Start of DATA FOR PROCESSING

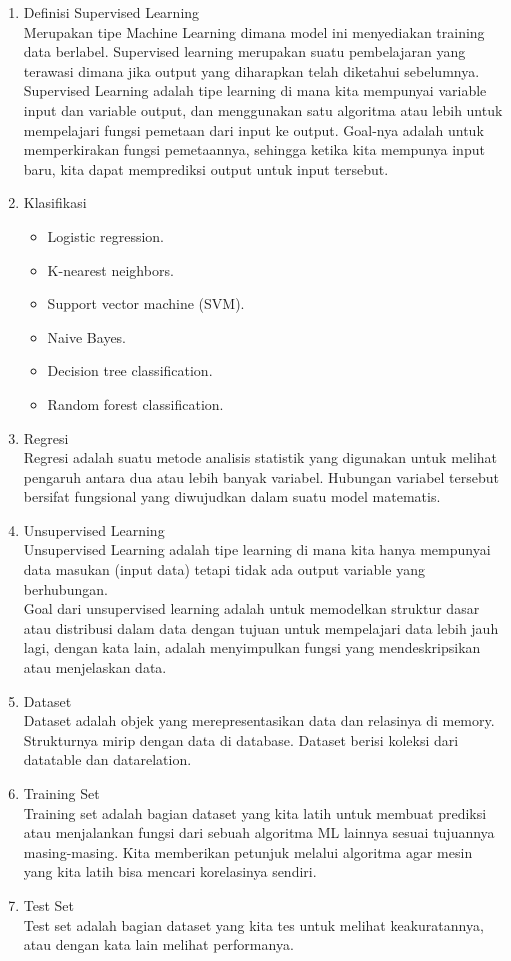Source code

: \begin{enumerate}
\begin{itemize}
\end{itemize}
\item Definisi Supervised Learning\\

Merupakan tipe Machine Learning dimana model ini menyediakan training data berlabel. Supervised learning merupakan suatu pembelajaran yang terawasi dimana jika output yang diharapkan telah diketahui sebelumnya.  Supervised Learning adalah tipe learning di mana kita mempunyai variable input dan variable output, dan menggunakan satu algoritma atau lebih untuk mempelajari fungsi pemetaan dari input ke output. Goal-nya adalah untuk memperkirakan fungsi pemetaannya, sehingga ketika kita mempunya input baru, kita dapat memprediksi output untuk input tersebut.

\item Klasifikasi
\begin{itemize}
\item Logistic regression.
\item K-nearest neighbors.
\item Support vector machine (SVM).
\item Naive Bayes.
\item Decision tree classification.
\item Random forest classification.
\end{itemize}

\item Regresi \\
Regresi adalah suatu metode analisis statistik yang digunakan untuk melihat pengaruh antara dua atau lebih banyak variabel. Hubungan variabel tersebut bersifat fungsional yang diwujudkan dalam suatu model matematis.

\item Unsupervised Learning \\
Unsupervised Learning adalah tipe learning di mana kita hanya mempunyai data masukan (input data) tetapi tidak ada output variable yang berhubungan.\\
Goal dari unsupervised learning adalah untuk memodelkan struktur dasar atau distribusi dalam data dengan tujuan untuk mempelajari data lebih jauh lagi, dengan kata lain, adalah menyimpulkan fungsi yang mendeskripsikan atau menjelaskan data.

\item Dataset \\
Dataset adalah objek yang merepresentasikan data dan relasinya di memory. Strukturnya mirip dengan data di database. Dataset berisi koleksi dari datatable dan datarelation.
\item Training Set \\
Training set adalah bagian dataset yang kita latih untuk membuat prediksi atau menjalankan fungsi dari sebuah algoritma ML lainnya sesuai tujuannya masing-masing. Kita memberikan petunjuk melalui algoritma agar mesin yang kita latih bisa mencari korelasinya sendiri.
\item Test Set \\
Test set adalah bagian dataset yang kita tes untuk melihat keakuratannya, atau dengan kata lain melihat performanya.


\end{enumerate}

End of DATA FOR PROCESSING

## WHAT NEEDS TO BE DONE
Above are records; repeat only the lines starting at the line with "Unsupervised Learning adalah tipe" and ending at the line with "Training Set \\", exactly as they appear, both included.

## TASK SOLUTION
Unsupervised Learning adalah tipe learning di mana kita hanya mempunyai data masukan (input data) tetapi tidak ada output variable yang berhubungan.\\
Goal dari unsupervised learning adalah untuk memodelkan struktur dasar atau distribusi dalam data dengan tujuan untuk mempelajari data lebih jauh lagi, dengan kata lain, adalah menyimpulkan fungsi yang mendeskripsikan atau menjelaskan data.

\item Dataset \\
Dataset adalah objek yang merepresentasikan data dan relasinya di memory. Strukturnya mirip dengan data di database. Dataset berisi koleksi dari datatable dan datarelation.
\item Training Set \\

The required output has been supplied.